# Chicken Cafreal



## pepperhead212 (Jan 8, 2019)

Here is that dish again, posted in international, with the recipe, as you requested, *msmofet*.

This may be my favorite Indian chicken dish - this or Chicken 65, both loaded with garlic!  Chicken cafreal is a Goan dish, influenced by the Portuguese (and visa-versa - probably why so much cilantro is used in Portuguese food!), when they occupied the small state of Goa, back in the days of the spice trades.  Some of the spiciest foods, and also use a lot of vinegar, for their sour in the foods, though this also has tamarind.  The foods of Goa are some of my favorites of Indian, along with those of Kerala and Tamil Nadu, due to all of the garlic and hot peppers!


Chicken Cafreal, start to finish.  Recipe below the photos.

Spices for the green masala:


Spices for cafreal, before toasting. by pepperhead212, on Flickr

Spices, after toasting:


Toasted spices, for chicken cafreal masala. by pepperhead212, on Flickr

Cafreal masala paste, with spices, green chiles, ginger, garlic, cilantro, and salt:


Cafreal masala paste, to marinate the chicken. by pepperhead212, on Flickr

 Chicken, starting to cook after marinating 5 hours:


Chicken cafreal, starting to cook. by pepperhead212, on Flickr

Chicken cafreal, after cooking about 20 min., before adding vinegar.  Here, I sucked off 2 tb of the fat, with a baster:


Cafreal, after cooking about 20 min., before adding the vinegar. by pepperhead212, on Flickr

Chicken cafreal, finished cooking, with most of the masala clinging to the chicken:


Cafreal, ready to serve. by pepperhead212, on Flickr

Chicken cafreal, topped with crispy onions:


Chicken cafreal by pepperhead212, on Flickr 

*Chicken Cafreal *

  2-2 1/2	lbs  	dark meat chicken                  
  1	tb  	tamarind pulp                      
  8	tb  	warm water                         
  1	large yellow or purple onion; sliced thin
  7	tb  	vegetable oil; divided
  1	tb  	Indian coriander seed              
  1	tsp  	cumin seeds, whole                 
  5	  	cloves, whole                      
  12	  	black peppercorns, whole           
  1	inch  Cinnamon stick; broken up
  1	tb  	white poppy seeds                  
  5	cloves garlic; coarsely chopped
  1	inch  fresh ginger; sliced thin
  5	  	serrano peppers; sliced (0.25 in)
  3/4	cup  	cilantro (fresh); coarsely chopped
  3/4	tsp  	ground turmeric                    
  1 1/2	tsp  	Salt; OR to taste
  3	tb  	white vinegar

A. First, set the tamarind to soak in the warm water - set it in, and massage it around with your fingers, and let it soak, while prepping the other ing.
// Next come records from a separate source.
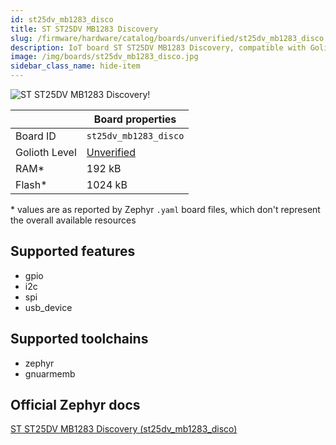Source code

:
 ```yaml
---
id: st25dv_mb1283_disco
title: ST ST25DV MB1283 Discovery
slug: /firmware/hardware/catalog/boards/unverified/st25dv_mb1283_disco
description: IoT board ST ST25DV MB1283 Discovery, compatible with Golioth at unverified level.
image: /img/boards/st25dv_mb1283_disco.jpg
sidebar_class_name: hide-item
---
```


[//]: # (This is an auto-generated file, do not edit! Changes to it will be lost upon re-generation)

![ST ST25DV MB1283 Discovery!](/img/boards/st25dv_mb1283_disco.jpg "ST ST25DV MB1283 Discovery")

|                | Board properties     |
| -------------  | -------------------- |
| Board ID       | `st25dv_mb1283_disco` |
| Golioth Level  | [Unverified](/firmware/hardware#unverified-boards) |
| RAM*           | 192 kB |
| Flash*         | 1024 kB |

\* values are as reported by Zephyr `.yaml` board files, which don't represent the overall available resources



## Supported features

* gpio
* i2c
* spi
* usb_device

## Supported toolchains

* zephyr
* gnuarmemb

## Official Zephyr docs

[ST ST25DV MB1283 Discovery (st25dv_mb1283_disco)](https://docs.zephyrproject.org/latest/boards/st/st25dv_mb1283_disco/doc/index.html)
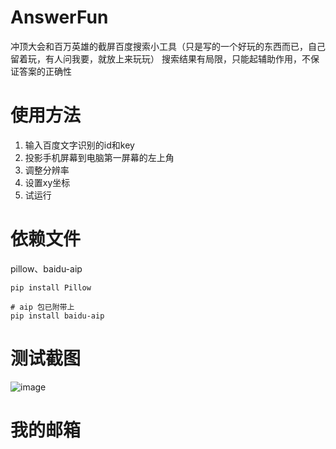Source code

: # AnswerFun
冲顶大会和百万英雄的截屏百度搜索小工具（只是写的一个好玩的东西而已，自己留着玩，有人问我要，就放上来玩玩）
搜索结果有局限，只能起辅助作用，不保证答案的正确性

# 使用方法
1. 输入百度文字识别的id和key
2. 投影手机屏幕到电脑第一屏幕的左上角
3. 调整分辨率
4. 设置xy坐标
5. 试运行

# 依赖文件
pillow、baidu-aip

```
pip install Pillow

# aip 包已附带上
pip install baidu-aip
```

# 测试截图
![image](http://oq6t9jzdc.bkt.clouddn.com/test.png)

# 我的邮箱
When soft, press it through a fine strainer, scraping the paste off of the bottom.

B. The chicken can be boneless/skinless, or thighs, chopped up into about 4 or 5 pieces, or drumsticks, chopped up into 2 or 3 pieces. Skin can be left on, but i took it off. Set pieces aside in a bowl.

C. Heat your toasting pan over medium high heat for a little over a minute, then add the coriander, cumin, cloves, peppercorns, cinnamon, and white poppy seeds. Toss for a minute, or a little longer, until spices are slightly darkened, and a wisp of smoke is coming from the pan. Pour into a bowl, to cool.

D. Prepare the fresh ingredients, while the spices are cooling. When cool, grind the spices in a wet dry grinder until finely ground (make sure the cinnamon pieces are gone). Add the fresh ingredients, turmeric, and salt, along with the turmeric pulp, and grind to a paste, scraping down the sides a few times. Scrape the paste into the chicken bowl, and mix well. Cover, and marinate 5-6 hours, or overnight.

E. Before starting to cook the chicken, heat up 4 tb of the oil in about a 9" saute pan over medium heat, and add the onions. Cook, stirring frequently, until caramelized and crispy, reducing the heat toward the end. Remove to a paper towel on a plate with a slotted spoon, and let drain.

F. When ready to cook, heat 3 tb oil in a 12" NS skillet, and add the chicken, placing the smaller pieces around the sides. After 6-7 min., turn the pieces (I use a plastic tong spatula), turning two more times. After about 20 min., tilt the pan and suck out the fat with a baster - a lot will be there, if the skin is left on, but not much if skinless/boneless). Then add the vinegar to the bottom of the pan, tilting it around, to contact the pieces. Cook 7 or 8 more minutes, turning the pieces frequently. The sauce should be pretty much cooked away by now, and clinging to the chicken.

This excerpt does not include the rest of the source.